WHAT THE TASK ASKS: Copy out the records so that each line matches the original.

SUPPLIED MATERIAL:
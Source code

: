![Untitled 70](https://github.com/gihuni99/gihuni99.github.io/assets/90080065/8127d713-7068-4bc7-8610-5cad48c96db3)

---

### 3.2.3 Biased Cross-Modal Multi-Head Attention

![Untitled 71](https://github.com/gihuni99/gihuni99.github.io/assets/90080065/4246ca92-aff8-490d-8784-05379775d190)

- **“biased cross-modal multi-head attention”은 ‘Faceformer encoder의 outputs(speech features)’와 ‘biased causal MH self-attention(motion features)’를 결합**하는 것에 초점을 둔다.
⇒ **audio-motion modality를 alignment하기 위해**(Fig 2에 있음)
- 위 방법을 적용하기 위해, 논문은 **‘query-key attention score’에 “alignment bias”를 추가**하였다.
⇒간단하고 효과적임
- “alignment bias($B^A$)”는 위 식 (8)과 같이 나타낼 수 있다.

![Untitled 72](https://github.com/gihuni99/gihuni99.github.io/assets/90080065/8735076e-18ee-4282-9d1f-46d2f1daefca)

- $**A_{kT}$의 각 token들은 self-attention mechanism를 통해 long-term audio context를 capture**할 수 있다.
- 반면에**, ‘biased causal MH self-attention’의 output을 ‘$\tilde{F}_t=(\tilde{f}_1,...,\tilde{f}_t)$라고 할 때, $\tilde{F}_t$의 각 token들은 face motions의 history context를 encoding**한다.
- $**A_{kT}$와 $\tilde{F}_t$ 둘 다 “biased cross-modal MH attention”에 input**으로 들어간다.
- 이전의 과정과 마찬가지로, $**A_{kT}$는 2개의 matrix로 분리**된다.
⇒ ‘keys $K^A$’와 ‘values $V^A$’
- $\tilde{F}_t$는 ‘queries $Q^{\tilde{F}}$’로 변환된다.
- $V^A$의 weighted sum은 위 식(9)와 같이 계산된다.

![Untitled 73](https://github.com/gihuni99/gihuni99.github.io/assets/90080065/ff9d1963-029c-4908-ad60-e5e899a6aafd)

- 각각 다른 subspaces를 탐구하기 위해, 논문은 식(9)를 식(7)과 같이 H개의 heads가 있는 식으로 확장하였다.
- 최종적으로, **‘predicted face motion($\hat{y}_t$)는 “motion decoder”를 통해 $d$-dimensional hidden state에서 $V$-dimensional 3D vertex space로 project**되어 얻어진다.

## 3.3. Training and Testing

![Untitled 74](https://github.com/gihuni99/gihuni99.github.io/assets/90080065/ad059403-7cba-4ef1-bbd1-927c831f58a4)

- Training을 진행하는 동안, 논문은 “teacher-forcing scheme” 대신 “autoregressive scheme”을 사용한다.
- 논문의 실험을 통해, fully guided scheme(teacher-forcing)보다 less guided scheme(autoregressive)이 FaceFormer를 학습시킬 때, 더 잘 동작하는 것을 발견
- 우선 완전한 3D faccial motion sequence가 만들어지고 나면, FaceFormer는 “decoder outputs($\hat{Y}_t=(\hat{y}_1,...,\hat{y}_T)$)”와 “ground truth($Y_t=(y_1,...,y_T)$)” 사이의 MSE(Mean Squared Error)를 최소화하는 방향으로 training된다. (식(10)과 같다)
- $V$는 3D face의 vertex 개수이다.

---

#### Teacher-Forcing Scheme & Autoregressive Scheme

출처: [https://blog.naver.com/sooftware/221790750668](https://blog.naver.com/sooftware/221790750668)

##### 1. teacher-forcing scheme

SOLUTION TO THE EXERCISE:
Source code

:![Untitled 70](https://github.com/gihuni99/gihuni99.github.io/assets/90080065/8127d713-7068-4bc7-8610-5cad48c96db3)

---

### 3.2.3 Biased Cross-Modal Multi-Head Attention

![Untitled 71](https://github.com/gihuni99/gihuni99.github.io/assets/90080065/4246ca92-aff8-490d-8784-05379775d190)

- **“biased cross-modal multi-head attention”은 ‘Faceformer encoder의 outputs(speech features)’와 ‘biased causal MH self-attention(motion features)’를 결합**하는 것에 초점을 둔다.
⇒ **audio-motion modality를 alignment하기 위해**(Fig 2에 있음)
- 위 방법을 적용하기 위해, 논문은 **‘query-key attention score’에 “alignment bias”를 추가**하였다.
⇒간단하고 효과적임
- “alignment bias($B^A$)”는 위 식 (8)과 같이 나타낼 수 있다.

![Untitled 72](https://github.com/gihuni99/gihuni99.github.io/assets/90080065/8735076e-18ee-4282-9d1f-46d2f1daefca)

- $**A_{kT}$의 각 token들은 self-attention mechanism를 통해 long-term audio context를 capture**할 수 있다.
- 반면에**, ‘biased causal MH self-attention’의 output을 ‘$\tilde{F}_t=(\tilde{f}_1,...,\tilde{f}_t)$라고 할 때, $\tilde{F}_t$의 각 token들은 face motions의 history context를 encoding**한다.
- $**A_{kT}$와 $\tilde{F}_t$ 둘 다 “biased cross-modal MH attention”에 input**으로 들어간다.
- 이전의 과정과 마찬가지로, $**A_{kT}$는 2개의 matrix로 분리**된다.
⇒ ‘keys $K^A$’와 ‘values $V^A$’
- $\tilde{F}_t$는 ‘queries $Q^{\tilde{F}}$’로 변환된다.
- $V^A$의 weighted sum은 위 식(9)와 같이 계산된다.

![Untitled 73](https://github.com/gihuni99/gihuni99.github.io/assets/90080065/ff9d1963-029c-4908-ad60-e5e899a6aafd)

- 각각 다른 subspaces를 탐구하기 위해, 논문은 식(9)를 식(7)과 같이 H개의 heads가 있는 식으로 확장하였다.
- 최종적으로, **‘predicted face motion($\hat{y}_t$)는 “motion decoder”를 통해 $d$-dimensional hidden state에서 $V$-dimensional 3D vertex space로 project**되어 얻어진다.

## 3.3. Training and Testing

![Untitled 74](https://github.com/gihuni99/gihuni99.github.io/assets/90080065/ad059403-7cba-4ef1-bbd1-927c831f58a4)

- Training을 진행하는 동안, 논문은 “teacher-forcing scheme” 대신 “autoregressive scheme”을 사용한다.
- 논문의 실험을 통해, fully guided scheme(teacher-forcing)보다 less guided scheme(autoregressive)이 FaceFormer를 학습시킬 때, 더 잘 동작하는 것을 발견
- 우선 완전한 3D faccial motion sequence가 만들어지고 나면, FaceFormer는 “decoder outputs($\hat{Y}_t=(\hat{y}_1,...,\hat{y}_T)$)”와 “ground truth($Y_t=(y_1,...,y_T)$)” 사이의 MSE(Mean Squared Error)를 최소화하는 방향으로 training된다. (식(10)과 같다)
- $V$는 3D face의 vertex 개수이다.

---

#### Teacher-Forcing Scheme & Autoregressive Scheme

출처: [https://blog.naver.com/sooftware/221790750668](https://blog.naver.com/sooftware/221790750668)

##### 1. teacher-forcing scheme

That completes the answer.